Let your answer be the line containing "de dispositivo: alta." and every line below it to the end of the records, copied exactly.

───── The records

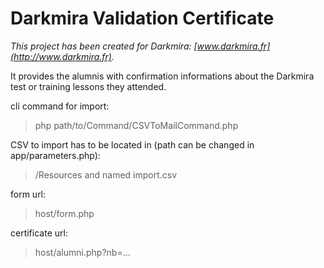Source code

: # Darkmira Validation Certificate

*This project has been created for Darkmira: [www.darkmira.fr](http://www.darkmira.fr).*

It provides the alumnis with confirmation informations about the Darkmira test or training lessons they attended.

cli command for import:
>php path/to/Command/CSVToMailCommand.php


CSV to import has to be located in (path can be changed in app/parameters.php):
>/Resources and named import.csv

form url:
>host/form.php

certificate url:
>host/alumni.php?nb=...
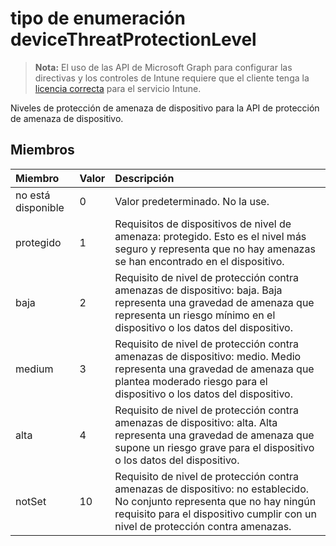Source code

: # <a name="devicethreatprotectionlevel-enum-type"></a>tipo de enumeración deviceThreatProtectionLevel

> **Nota:** El uso de las API de Microsoft Graph para configurar las directivas y los controles de Intune requiere que el cliente tenga la [licencia correcta](https://go.microsoft.com/fwlink/?linkid=839381) para el servicio Intune.

Niveles de protección de amenaza de dispositivo para la API de protección de amenaza de dispositivo.
## <a name="members"></a>Miembros
|Miembro	|Valor|Descripción|
|:---|:---|:---|
|no está disponible|0|Valor predeterminado. No la use.|
|protegido|1|Requisitos de dispositivos de nivel de amenaza: protegido. Esto es el nivel más seguro y representa que no hay amenazas se han encontrado en el dispositivo.|
|baja|2|Requisito de nivel de protección contra amenazas de dispositivo: baja. Baja representa una gravedad de amenaza que representa un riesgo mínimo en el dispositivo o los datos del dispositivo.|
|medium|3|Requisito de nivel de protección contra amenazas de dispositivo: medio. Medio representa una gravedad de amenaza que plantea moderado riesgo para el dispositivo o los datos del dispositivo.|
|alta|4|Requisito de nivel de protección contra amenazas de dispositivo: alta. Alta representa una gravedad de amenaza que supone un riesgo grave para el dispositivo o los datos del dispositivo.|
|notSet|10|Requisito de nivel de protección contra amenazas de dispositivo: no establecido. No conjunto representa que no hay ningún requisito para el dispositivo cumplir con un nivel de protección contra amenazas.|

──────────

Task output —
|alta|4|Requisito de nivel de protección contra amenazas de dispositivo: alta. Alta representa una gravedad de amenaza que supone un riesgo grave para el dispositivo o los datos del dispositivo.|
|notSet|10|Requisito de nivel de protección contra amenazas de dispositivo: no establecido. No conjunto representa que no hay ningún requisito para el dispositivo cumplir con un nivel de protección contra amenazas.|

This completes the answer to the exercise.